Il professore e musicista Alexian Santino Spinelli (di cui abbiamo parlato qui), facendo eco alle parole di Alievsky, ci tiene a ricordare come la cultura della popolazione romanès sia transnazionale e multiforme, con infinite sfaccettature e sfumature, essendo distribuita in ogni continente e in tantissimi Paesi.

Una cultura che si è tramandata oralmente di generazione in generazione per almeno quindici secoli, esponendosi a influenze culturali diverse nel corso del lungo viaggio del popolo rom dall’India verso i Paesi occidentali e addirittura capace di ispirare alcuni tra i più grandi compositori musicali mondiali: da Brahms a Listz, da Bizet a De Falla, da Schubert a Debussy, sino ai compositori e musicisti più contemporanei; una popolazione pacifica, che non ha mai fatto la guerra a nessuno.
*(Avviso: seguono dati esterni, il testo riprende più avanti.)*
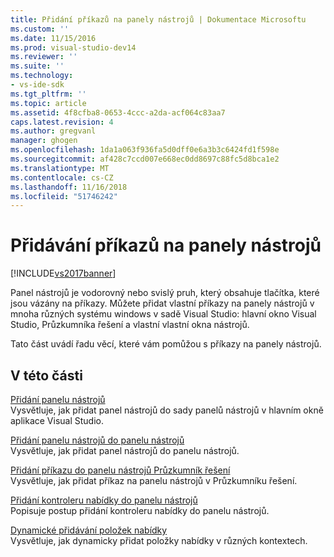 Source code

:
 ```yaml
---
title: Přidání příkazů na panely nástrojů | Dokumentace Microsoftu
ms.custom: ''
ms.date: 11/15/2016
ms.prod: visual-studio-dev14
ms.reviewer: ''
ms.suite: ''
ms.technology:
- vs-ide-sdk
ms.tgt_pltfrm: ''
ms.topic: article
ms.assetid: 4f8cfba8-0653-4ccc-a2da-acf064c83aa7
caps.latest.revision: 4
ms.author: gregvanl
manager: ghogen
ms.openlocfilehash: 1da1a063f936fa5d0dff0e6a3b3c6424fd1f598e
ms.sourcegitcommit: af428c7ccd007e668ec0dd8697c88fc5d8bca1e2
ms.translationtype: MT
ms.contentlocale: cs-CZ
ms.lasthandoff: 11/16/2018
ms.locfileid: "51746242"
---
```

# <a name="adding-commands-to-toolbars"></a>Přidávání příkazů na panely nástrojů
[!INCLUDE[vs2017banner](../includes/vs2017banner.md)]

Panel nástrojů je vodorovný nebo svislý pruh, který obsahuje tlačítka, které jsou vázány na příkazy. Můžete přidat vlastní příkazy na panely nástrojů v mnoha různých systému windows v sadě Visual Studio: hlavní okno Visual Studio, Průzkumníka řešení a vlastní vlastní okna nástrojů.  
  
 Tato část uvádí řadu věcí, které vám pomůžou s příkazy na panely nástrojů.  
  
## <a name="in-this-section"></a>V této části  
 [Přidání panelu nástrojů](../extensibility/adding-a-toolbar.md)  
 Vysvětluje, jak přidat panel nástrojů do sady panelů nástrojů v hlavním okně aplikace Visual Studio.  
  
 [Přidání panelu nástrojů do panelu nástrojů](../extensibility/adding-a-toolbar-to-a-tool-window.md)  
 Vysvětluje, jak přidat panel nástrojů do panelu nástrojů.  
  
 [Přidání příkazu do panelu nástrojů Průzkumník řešení](../extensibility/adding-a-command-to-the-solution-explorer-toolbar.md)  
 Vysvětluje, jak přidat příkaz na panelu nástrojů v Průzkumníku řešení.  
  
 [Přidání kontroleru nabídky do panelu nástrojů](../extensibility/adding-a-menu-controller-to-a-toolbar.md)  
 Popisuje postup přidání kontroleru nabídky do panelu nástrojů.  
  
 [Dynamické přidávání položek nabídky](../extensibility/dynamically-adding-menu-items.md)  
 Vysvětluje, jak dynamicky přidat položky nabídky v různých kontextech.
Ma che è stata perseguitata sempre e in ogni luogo.

Come continua a considerare il professor Spinelli, in realtà si dovrebbe parlare di culture romanès, perché le tradizioni sono tante e diverse tra loro e quindi ogni comunità romanì rappresenta un mondo a sé stante.

Ma i concetti basilari rimangono più o meno gli stessi per tutti, basandosi su una percezione dualistica del mondo, contrapponendo concetti come onore e vergogna, puro e impuro, fortuna e sfortuna; tutte queste percezioni esercitano un forte condizionamento nella vita delle comunità e negli individui, rappresentando criteri di orientamento per tutti.